I don’t know if this is a pump-and-dump scheme, but it sure sounds like one to me. Somebody ought to inform Mr. Rogers that even as his book was being published, the Shanghai and Shenzhen bubbles had already burst, had plummeted 15% in a few months, and were destined to drop far more over the remainder of 2008. And despite the fact that these bubbles lost over 70% in a year, they have NOT seen the bottom yet. And, they won’t see those lofty 6000+ levels again in real dollar (or real RMB) terms for another 30 years at least.
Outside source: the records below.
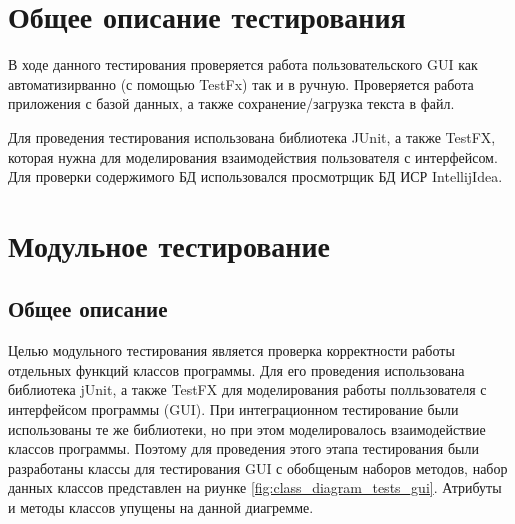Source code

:\documentclass[a4paper,12pt]{article}
\begin{document}
\newpage\section{Общее описание тестирования}
В ходе данного тестирования проверяется работа пользовательского GUI как автоматизирванно (с помощью TestFx) так и в ручную. Проверяется работа приложения с базой данных, а также сохранение/загрузка текста в файл.

\par Для проведения тестирования использована библиотека JUnit, а также TestFX, которая нужна для моделирования взаимодействия пользователя с интерфейсом. Для проверки содержимого БД использовался просмотрщик БД ИСР IntellijIdea.

\newpage \section{Модульное тестирование}
\subsection{Общее описание}
Целью модульного тестирования является проверка корректности работы отдельных функций классов программы.
Для его проведения использована библиотека jUnit, а также TestFX для моделирования работы полльзователя с интерфейсом программы (GUI). При интеграционном тестирование были использованы те же библиотеки, но при этом моделировалось взаимодействие классов программы. Поэтому для проведения этого этапа тестирования были разработаны классы для тестирования GUI с обобщеным наборов методов, набор данных классов представлен на риунке \ref{fig:class_diagram_tests_gui}. Атрибуты и методы классов упущены на данной диагремме.
\end{document}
If you ask me, there’s no better short in the world than China. The problem is that the vehicles for shorting anything in China are very limited and not ideal. Well-heeled investors in China can short those markets, but this is a relatively recent development (maybe 2 years ago they changed the regulations). The average retail investor in China still can not short anything in those markets, because there are very stiff capital maintenance requirements with brokers there. And, the average retail investor elsewhere has only a couple of choices.
Bottomline?
Scary onlee. Sri Antony is very right to rush in to rebuild, repair and renovate the ramparts. No saying what may come our way when the next big crash comes around.Well, I think you’ve got the equivalent in China, because both real estate and equity markets have formed frightening bubbles. And, just to add to things, an increasing proportion of both commercial and residential real estate lies vacant, building continues nonetheless, the banking sector’s fortunes are strongly tied to the construction and real estate markets, there is virtually no secondary market for real estate to speak of, and Chinese banks are notoriously reluctant to write down bad debt. Sounds to me a lot like Japan in the late 80s—only worse. The Nikkei even today is trading about 75% below where it was trading at the peak in late 1989. And that doesn’t even consider the change in buying power of the yen over that time. This is a devastating loss that takes at least a full generation to repair.
I think China will recapitulate what happened in Japan, and for all the same reasons. You’ve got precisely the same prerequisites for disaster in China, so why would it be any different this time? Plus, there are some additional reasons why things will be particularly bad there over then next 25 or 30 years. One thing we have learned about bubbles—-once they are fully formed, there is no way to tame them, just like a fully-formed wave at the Wedge when it’s really firing. They just have to expend their explosive energy, and anybody with the common sense God gave gravel will just get out of the way. There is no way to suppress or regulate these things once they begin to gather momentum. No government or regulatory body has ever succeeded in doing so, to the best of my knowledge, and few if any have any motivation to even try. Why would anybody mess with a cash cow that is driving an economy at breakneck speed, after all?
We have not seen the full force of the implosion yet. That is still probably months away. In the meantime, the bull trap sucker’s rally that the Chinese stock market have been in for several months now rather predictably out-suckers even the US sucker’s rally. The Shanghai market is up almost 70% from the lows in November. That one has gone about as far as it can go now, and is really gonna crash and burn.